When all training sets are in the folder "data/training", you can train the models:
make train
After the training has been done, the program can detect SVs on Hi-C maps and reassemble the matrix. The program needs to have a Hi-C matrix (format npy), the sequence associated (format fasta), the name of the chromosome linked to the matrix and the binsize which has been used to generate the matrix. To reassemble, you must run the script with the good arguments:
binsize = 10000
hic_file = "data/testing/scrambled.npy"
seq_file = "data/testing/seq.fa"
bam_file = "data/testing/scrambled.for.bam"
chrom_name = "Sc_chr04"
python ./scripts/reassemble.py -b binsize hic_file seq_file bam_file chrom_name
It is also possible to just detect the structural variations, without reassembly:
binsize = 10000
hic_file = "data/testing/scrambled.npy"
seq_file = "data/testing/seq.fa"
bam_file = "data/testing/scrambled.for.bam"
chrom_name = "Sc_chr04"
python ./scripts/detect.py -b binsize hic_file seq_file bam_file chrom_name
Before the reassembly, it can be important to clean the ouput directory with the script associated:
python ./scripts/clean.py
The programs will generate an output directory containing different files. Firstly, it will generate in a folder four files linked to the detection:
- "DEL_detected.npy", a npy file with the coordinates on the BAM files of the deletions detected,
- "INS_detected.npy", a npy file with the coordinates on the BAM files of the insertions detected,
- "INV_detected.npy", a npy file with the coordinates on the BAM files of the inversions detected,
- "TRA_detected.npy", a npy file with the coordinates on the BAM files of the translocations detected.

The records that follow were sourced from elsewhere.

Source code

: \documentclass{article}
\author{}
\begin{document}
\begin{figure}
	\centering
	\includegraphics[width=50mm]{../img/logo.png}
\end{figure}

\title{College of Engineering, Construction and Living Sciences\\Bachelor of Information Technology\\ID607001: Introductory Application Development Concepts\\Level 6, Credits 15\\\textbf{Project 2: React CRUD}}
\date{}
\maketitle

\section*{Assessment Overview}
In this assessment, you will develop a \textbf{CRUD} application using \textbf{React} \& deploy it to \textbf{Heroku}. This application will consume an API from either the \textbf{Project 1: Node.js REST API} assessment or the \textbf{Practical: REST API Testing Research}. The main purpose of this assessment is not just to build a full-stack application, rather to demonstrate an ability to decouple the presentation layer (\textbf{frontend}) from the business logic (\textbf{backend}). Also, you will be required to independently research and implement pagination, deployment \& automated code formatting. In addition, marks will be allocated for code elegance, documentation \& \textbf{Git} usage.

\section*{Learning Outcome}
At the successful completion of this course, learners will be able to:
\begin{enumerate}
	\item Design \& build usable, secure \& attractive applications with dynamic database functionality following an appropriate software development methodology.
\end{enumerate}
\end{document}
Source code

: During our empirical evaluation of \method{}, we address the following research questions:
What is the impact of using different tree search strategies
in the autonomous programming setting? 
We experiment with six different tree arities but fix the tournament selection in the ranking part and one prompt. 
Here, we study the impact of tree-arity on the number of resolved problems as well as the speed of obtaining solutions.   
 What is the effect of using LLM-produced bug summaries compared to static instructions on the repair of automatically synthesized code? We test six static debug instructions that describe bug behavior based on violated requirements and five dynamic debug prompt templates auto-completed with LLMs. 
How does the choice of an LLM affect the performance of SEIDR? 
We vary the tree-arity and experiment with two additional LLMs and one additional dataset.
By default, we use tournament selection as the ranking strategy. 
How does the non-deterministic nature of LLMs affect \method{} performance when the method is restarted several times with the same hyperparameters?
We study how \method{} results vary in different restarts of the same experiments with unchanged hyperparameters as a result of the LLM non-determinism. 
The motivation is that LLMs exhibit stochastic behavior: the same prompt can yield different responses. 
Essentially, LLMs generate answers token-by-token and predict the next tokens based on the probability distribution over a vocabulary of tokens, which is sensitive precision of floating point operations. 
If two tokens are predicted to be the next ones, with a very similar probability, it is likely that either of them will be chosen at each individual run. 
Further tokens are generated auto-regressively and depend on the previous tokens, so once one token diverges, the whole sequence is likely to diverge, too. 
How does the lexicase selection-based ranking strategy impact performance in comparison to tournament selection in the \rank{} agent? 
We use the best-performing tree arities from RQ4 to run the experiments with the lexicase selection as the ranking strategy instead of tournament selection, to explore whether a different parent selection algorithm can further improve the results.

If you proceed to the reassembly, the program will also generate 3 files in a different folder linked to the reassembly of the Hi-C map:
- "mat_reassembled.npy", a file with the Hi-C matrix which has been reassembled,
- "seq_reassembled.fa", a fasta file with the sequence which has been reassembled,
- "difference.png", a png file with a picture where we can see the Hi-C map before and after the reassembly (in order to compare).